What you have to do
The line with "5) mass in atom" marks where to begin. Please copy it and each line after it to the end of the records below, exactly.

Supplied information

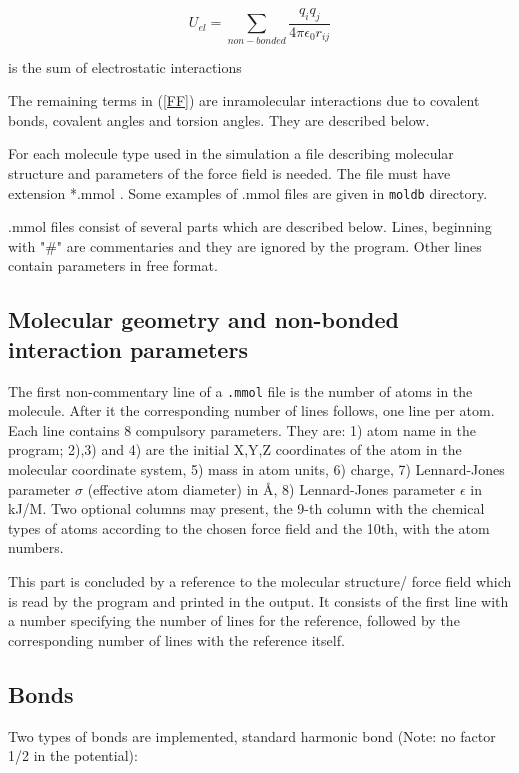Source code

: \documentclass{article}
\begin{document}
\begin{equation}
U_{el} = \sum_{non-bonded}\frac{q_iq_j}{4\pi\epsilon_0r_{ij}}
\end{equation}

is the sum of electrostatic interactions

The remaining terms in (\ref{FF}) are inramolecular interactions
due to covalent bonds, covalent angles and torsion angles. They are 
described below.

For each molecule type used in the simulation a file describing molecular 
structure and parameters of the force field is needed. The 
file must have extension *.mmol . Some examples of .mmol files are given 
in \verb|moldb| directory.
 
.mmol files consist of several parts which are described below.
Lines, beginning with "\#" are commentaries and they are ignored by the 
program. Other lines contain parameters in free format. 

\subsection{Molecular geometry and non-bonded interaction parameters}

The first non-commentary line of a \verb|.mmol| file is the number of atoms 
in the molecule. After it the corresponding number of lines follows, one 
line per atom. Each line contains 8 compulsory
parameters. They are: 1) atom name in the program; 2),3) and 4) are the
initial X,Y,Z coordinates of the atom in the molecular coordinate system,
5) mass in atom units, 6) charge, 7) Lennard-Jones parameter $\sigma$
(effective atom diameter) in \AA, 8) Lennard-Jones parameter $\epsilon$
in kJ/M. Two optional columns may present, the 9-th column with the
chemical types of atoms according to the chosen force field and the 10th,
with the atom numbers.

This part is concluded by a reference to the molecular structure/
force field which is read by the program and printed in the output. It
consists of the first line with a number specifying the number of lines 
for the reference, followed by the corresponding number of lines with the 
reference itself.

\subsection{Bonds}

Two types of bonds are implemented, standard harmonic bond 
(Note: no factor 1/2 in the potential):
\end{document}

Result for this exercise
5) mass in atom units, 6) charge, 7) Lennard-Jones parameter $\sigma$
(effective atom diameter) in \AA, 8) Lennard-Jones parameter $\epsilon$
in kJ/M. Two optional columns may present, the 9-th column with the
chemical types of atoms according to the chosen force field and the 10th,
with the atom numbers.

This part is concluded by a reference to the molecular structure/
force field which is read by the program and printed in the output. It
consists of the first line with a number specifying the number of lines 
for the reference, followed by the corresponding number of lines with the 
reference itself.

\subsection{Bonds}

Two types of bonds are implemented, standard harmonic bond 
(Note: no factor 1/2 in the potential):
\end{document}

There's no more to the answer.